What you have to do -
Nothing may be changed. Give the entries below again exactly.

Saved entries
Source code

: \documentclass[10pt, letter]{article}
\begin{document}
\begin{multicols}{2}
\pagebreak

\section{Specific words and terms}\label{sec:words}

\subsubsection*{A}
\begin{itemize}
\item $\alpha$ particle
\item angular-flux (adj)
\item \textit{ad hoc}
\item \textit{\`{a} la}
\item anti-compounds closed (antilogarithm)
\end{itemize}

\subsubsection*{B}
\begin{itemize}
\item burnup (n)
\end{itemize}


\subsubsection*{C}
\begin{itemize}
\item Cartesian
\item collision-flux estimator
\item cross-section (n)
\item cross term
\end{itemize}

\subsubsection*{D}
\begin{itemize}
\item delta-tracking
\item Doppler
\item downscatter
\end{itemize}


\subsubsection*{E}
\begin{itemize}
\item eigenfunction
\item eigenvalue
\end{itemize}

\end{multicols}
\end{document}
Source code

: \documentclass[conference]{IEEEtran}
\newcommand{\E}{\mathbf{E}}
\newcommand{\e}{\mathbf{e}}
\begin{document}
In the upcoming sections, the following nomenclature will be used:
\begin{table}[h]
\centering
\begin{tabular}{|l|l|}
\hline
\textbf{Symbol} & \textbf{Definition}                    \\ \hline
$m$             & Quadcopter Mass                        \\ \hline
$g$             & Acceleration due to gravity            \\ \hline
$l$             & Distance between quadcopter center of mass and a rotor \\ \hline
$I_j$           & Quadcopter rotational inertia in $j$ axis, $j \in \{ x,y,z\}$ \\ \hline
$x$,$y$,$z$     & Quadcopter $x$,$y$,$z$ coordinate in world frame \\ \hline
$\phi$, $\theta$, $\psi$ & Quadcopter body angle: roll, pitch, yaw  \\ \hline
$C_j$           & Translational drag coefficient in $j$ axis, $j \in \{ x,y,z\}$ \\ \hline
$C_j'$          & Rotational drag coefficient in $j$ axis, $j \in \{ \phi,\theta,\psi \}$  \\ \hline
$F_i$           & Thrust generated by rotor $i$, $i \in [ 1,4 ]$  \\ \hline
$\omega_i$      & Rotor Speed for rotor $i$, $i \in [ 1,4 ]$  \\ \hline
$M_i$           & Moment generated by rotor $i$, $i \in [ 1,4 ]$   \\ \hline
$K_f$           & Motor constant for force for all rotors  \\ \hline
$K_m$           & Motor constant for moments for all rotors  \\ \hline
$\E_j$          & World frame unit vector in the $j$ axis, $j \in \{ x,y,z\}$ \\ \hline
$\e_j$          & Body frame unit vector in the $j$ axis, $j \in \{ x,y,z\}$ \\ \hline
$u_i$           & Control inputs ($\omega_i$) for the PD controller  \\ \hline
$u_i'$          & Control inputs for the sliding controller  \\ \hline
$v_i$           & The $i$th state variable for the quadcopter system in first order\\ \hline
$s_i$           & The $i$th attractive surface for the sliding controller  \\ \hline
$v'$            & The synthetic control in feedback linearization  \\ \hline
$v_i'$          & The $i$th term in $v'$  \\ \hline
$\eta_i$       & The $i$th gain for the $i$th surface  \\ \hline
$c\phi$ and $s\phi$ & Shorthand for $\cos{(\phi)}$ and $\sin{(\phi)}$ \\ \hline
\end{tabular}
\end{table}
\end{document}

Written response -
Source code

: \documentclass[10pt, letter]{article}
\begin{document}
\begin{multicols}{2}
\pagebreak

\section{Specific words and terms}\label{sec:words}

\subsubsection*{A}
\begin{itemize}
\item $\alpha$ particle
\item angular-flux (adj)
\item \textit{ad hoc}
\item \textit{\`{a} la}
\item anti-compounds closed (antilogarithm)
\end{itemize}

\subsubsection*{B}
\begin{itemize}
\item burnup (n)
\end{itemize}


\subsubsection*{C}
\begin{itemize}
\item Cartesian
\item collision-flux estimator
\item cross-section (n)
\item cross term
\end{itemize}

\subsubsection*{D}
\begin{itemize}
\item delta-tracking
\item Doppler
\item downscatter
\end{itemize}


\subsubsection*{E}
\begin{itemize}
\item eigenfunction
\item eigenvalue
\end{itemize}

\end{multicols}
\end{document}
Source code

: \documentclass[conference]{IEEEtran}
\newcommand{\E}{\mathbf{E}}
\newcommand{\e}{\mathbf{e}}
\begin{document}
In the upcoming sections, the following nomenclature will be used:
\begin{table}[h]
\centering
\begin{tabular}{|l|l|}
\hline
\textbf{Symbol} & \textbf{Definition}                    \\ \hline
$m$             & Quadcopter Mass                        \\ \hline
$g$             & Acceleration due to gravity            \\ \hline
$l$             & Distance between quadcopter center of mass and a rotor \\ \hline
$I_j$           & Quadcopter rotational inertia in $j$ axis, $j \in \{ x,y,z\}$ \\ \hline
$x$,$y$,$z$     & Quadcopter $x$,$y$,$z$ coordinate in world frame \\ \hline
$\phi$, $\theta$, $\psi$ & Quadcopter body angle: roll, pitch, yaw  \\ \hline
$C_j$           & Translational drag coefficient in $j$ axis, $j \in \{ x,y,z\}$ \\ \hline
$C_j'$          & Rotational drag coefficient in $j$ axis, $j \in \{ \phi,\theta,\psi \}$  \\ \hline
$F_i$           & Thrust generated by rotor $i$, $i \in [ 1,4 ]$  \\ \hline
$\omega_i$      & Rotor Speed for rotor $i$, $i \in [ 1,4 ]$  \\ \hline
$M_i$           & Moment generated by rotor $i$, $i \in [ 1,4 ]$   \\ \hline
$K_f$           & Motor constant for force for all rotors  \\ \hline
$K_m$           & Motor constant for moments for all rotors  \\ \hline
$\E_j$          & World frame unit vector in the $j$ axis, $j \in \{ x,y,z\}$ \\ \hline
$\e_j$          & Body frame unit vector in the $j$ axis, $j \in \{ x,y,z\}$ \\ \hline
$u_i$           & Control inputs ($\omega_i$) for the PD controller  \\ \hline
$u_i'$          & Control inputs for the sliding controller  \\ \hline
$v_i$           & The $i$th state variable for the quadcopter system in first order\\ \hline
$s_i$           & The $i$th attractive surface for the sliding controller  \\ \hline
$v'$            & The synthetic control in feedback linearization  \\ \hline
$v_i'$          & The $i$th term in $v'$  \\ \hline
$\eta_i$       & The $i$th gain for the $i$th surface  \\ \hline
$c\phi$ and $s\phi$ & Shorthand for $\cos{(\phi)}$ and $\sin{(\phi)}$ \\ \hline
\end{tabular}
\end{table}
\end{document}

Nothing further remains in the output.